§ **WORK TO BE COMPLETED**
Write out every record below exactly, so that nothing differs from what is shown.

Segment Start: RECORDS SHOWN

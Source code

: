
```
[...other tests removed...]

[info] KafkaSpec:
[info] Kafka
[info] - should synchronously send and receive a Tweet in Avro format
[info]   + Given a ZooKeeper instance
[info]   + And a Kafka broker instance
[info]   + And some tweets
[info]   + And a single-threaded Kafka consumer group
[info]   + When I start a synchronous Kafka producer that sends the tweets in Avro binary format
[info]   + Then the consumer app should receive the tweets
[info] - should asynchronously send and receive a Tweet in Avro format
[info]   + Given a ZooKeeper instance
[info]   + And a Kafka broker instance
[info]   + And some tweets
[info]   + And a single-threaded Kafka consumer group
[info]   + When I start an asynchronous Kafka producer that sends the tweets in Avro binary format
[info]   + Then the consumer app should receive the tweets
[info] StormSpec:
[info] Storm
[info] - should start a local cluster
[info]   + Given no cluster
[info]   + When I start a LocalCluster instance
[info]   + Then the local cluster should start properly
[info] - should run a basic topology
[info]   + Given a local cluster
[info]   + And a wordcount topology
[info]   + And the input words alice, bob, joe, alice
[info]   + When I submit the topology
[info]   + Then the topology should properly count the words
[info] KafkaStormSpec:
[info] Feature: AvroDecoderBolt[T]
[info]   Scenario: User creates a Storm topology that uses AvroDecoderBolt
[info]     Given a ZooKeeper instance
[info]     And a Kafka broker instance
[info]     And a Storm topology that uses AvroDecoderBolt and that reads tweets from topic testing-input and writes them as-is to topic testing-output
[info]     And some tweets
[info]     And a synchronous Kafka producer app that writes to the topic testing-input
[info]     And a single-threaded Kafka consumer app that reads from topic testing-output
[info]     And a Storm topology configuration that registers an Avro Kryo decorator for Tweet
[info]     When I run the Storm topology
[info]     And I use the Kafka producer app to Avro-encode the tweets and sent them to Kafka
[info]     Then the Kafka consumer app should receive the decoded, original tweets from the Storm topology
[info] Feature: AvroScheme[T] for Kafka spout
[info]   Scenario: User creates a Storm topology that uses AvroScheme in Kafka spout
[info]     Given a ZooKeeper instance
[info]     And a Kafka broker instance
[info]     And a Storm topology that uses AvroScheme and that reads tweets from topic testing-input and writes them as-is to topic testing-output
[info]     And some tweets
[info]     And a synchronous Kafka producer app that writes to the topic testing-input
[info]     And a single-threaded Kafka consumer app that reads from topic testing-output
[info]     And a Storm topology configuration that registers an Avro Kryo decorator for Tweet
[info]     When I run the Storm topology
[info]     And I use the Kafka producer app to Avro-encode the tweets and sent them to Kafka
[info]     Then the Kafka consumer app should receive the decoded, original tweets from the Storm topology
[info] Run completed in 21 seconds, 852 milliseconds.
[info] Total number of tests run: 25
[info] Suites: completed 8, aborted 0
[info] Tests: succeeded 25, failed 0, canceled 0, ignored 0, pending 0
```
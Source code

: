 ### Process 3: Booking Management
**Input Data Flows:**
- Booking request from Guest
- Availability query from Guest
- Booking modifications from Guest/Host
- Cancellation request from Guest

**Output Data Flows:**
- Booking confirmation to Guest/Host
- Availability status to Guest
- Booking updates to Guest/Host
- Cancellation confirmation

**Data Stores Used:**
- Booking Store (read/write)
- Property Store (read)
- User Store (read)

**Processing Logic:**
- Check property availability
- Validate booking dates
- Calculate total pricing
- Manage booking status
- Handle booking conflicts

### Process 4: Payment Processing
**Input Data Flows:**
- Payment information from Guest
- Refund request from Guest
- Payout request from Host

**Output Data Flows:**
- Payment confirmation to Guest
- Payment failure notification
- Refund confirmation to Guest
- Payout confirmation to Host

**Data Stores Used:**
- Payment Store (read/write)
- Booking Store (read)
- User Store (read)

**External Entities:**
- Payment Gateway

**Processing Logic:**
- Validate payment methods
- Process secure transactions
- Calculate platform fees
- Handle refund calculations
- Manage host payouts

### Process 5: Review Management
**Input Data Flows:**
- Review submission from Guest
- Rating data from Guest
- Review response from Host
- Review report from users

Segment End: RECORDS SHOWN

§ **RESPONSE AREA**
Source code

:
```
[...other tests removed...]

[info] KafkaSpec:
[info] Kafka
[info] - should synchronously send and receive a Tweet in Avro format
[info]   + Given a ZooKeeper instance
[info]   + And a Kafka broker instance
[info]   + And some tweets
[info]   + And a single-threaded Kafka consumer group
[info]   + When I start a synchronous Kafka producer that sends the tweets in Avro binary format
[info]   + Then the consumer app should receive the tweets
[info] - should asynchronously send and receive a Tweet in Avro format
[info]   + Given a ZooKeeper instance
[info]   + And a Kafka broker instance
[info]   + And some tweets
[info]   + And a single-threaded Kafka consumer group
[info]   + When I start an asynchronous Kafka producer that sends the tweets in Avro binary format
[info]   + Then the consumer app should receive the tweets
[info] StormSpec:
[info] Storm
[info] - should start a local cluster
[info]   + Given no cluster
[info]   + When I start a LocalCluster instance
[info]   + Then the local cluster should start properly
[info] - should run a basic topology
[info]   + Given a local cluster
[info]   + And a wordcount topology
[info]   + And the input words alice, bob, joe, alice
[info]   + When I submit the topology
[info]   + Then the topology should properly count the words
[info] KafkaStormSpec:
[info] Feature: AvroDecoderBolt[T]
[info]   Scenario: User creates a Storm topology that uses AvroDecoderBolt
[info]     Given a ZooKeeper instance
[info]     And a Kafka broker instance
[info]     And a Storm topology that uses AvroDecoderBolt and that reads tweets from topic testing-input and writes them as-is to topic testing-output
[info]     And some tweets
[info]     And a synchronous Kafka producer app that writes to the topic testing-input
[info]     And a single-threaded Kafka consumer app that reads from topic testing-output
[info]     And a Storm topology configuration that registers an Avro Kryo decorator for Tweet
[info]     When I run the Storm topology
[info]     And I use the Kafka producer app to Avro-encode the tweets and sent them to Kafka
[info]     Then the Kafka consumer app should receive the decoded, original tweets from the Storm topology
[info] Feature: AvroScheme[T] for Kafka spout
[info]   Scenario: User creates a Storm topology that uses AvroScheme in Kafka spout
[info]     Given a ZooKeeper instance
[info]     And a Kafka broker instance
[info]     And a Storm topology that uses AvroScheme and that reads tweets from topic testing-input and writes them as-is to topic testing-output
[info]     And some tweets
[info]     And a synchronous Kafka producer app that writes to the topic testing-input
[info]     And a single-threaded Kafka consumer app that reads from topic testing-output
[info]     And a Storm topology configuration that registers an Avro Kryo decorator for Tweet
[info]     When I run the Storm topology
[info]     And I use the Kafka producer app to Avro-encode the tweets and sent them to Kafka
[info]     Then the Kafka consumer app should receive the decoded, original tweets from the Storm topology
[info] Run completed in 21 seconds, 852 milliseconds.
[info] Total number of tests run: 25
[info] Suites: completed 8, aborted 0
[info] Tests: succeeded 25, failed 0, canceled 0, ignored 0, pending 0
```
Source code

: ### Process 3: Booking Management
**Input Data Flows:**
- Booking request from Guest
- Availability query from Guest
- Booking modifications from Guest/Host
- Cancellation request from Guest

**Output Data Flows:**
- Booking confirmation to Guest/Host
- Availability status to Guest
- Booking updates to Guest/Host
- Cancellation confirmation

**Data Stores Used:**
- Booking Store (read/write)
- Property Store (read)
- User Store (read)

**Processing Logic:**
- Check property availability
- Validate booking dates
- Calculate total pricing
- Manage booking status
- Handle booking conflicts

### Process 4: Payment Processing
**Input Data Flows:**
- Payment information from Guest
- Refund request from Guest
- Payout request from Host

**Output Data Flows:**
- Payment confirmation to Guest
- Payment failure notification
- Refund confirmation to Guest
- Payout confirmation to Host

**Data Stores Used:**
- Payment Store (read/write)
- Booking Store (read)
- User Store (read)

**External Entities:**
- Payment Gateway

**Processing Logic:**
- Validate payment methods
- Process secure transactions
- Calculate platform fees
- Handle refund calculations
- Manage host payouts

### Process 5: Review Management
**Input Data Flows:**
- Review submission from Guest
- Rating data from Guest
- Review response from Host
- Review report from users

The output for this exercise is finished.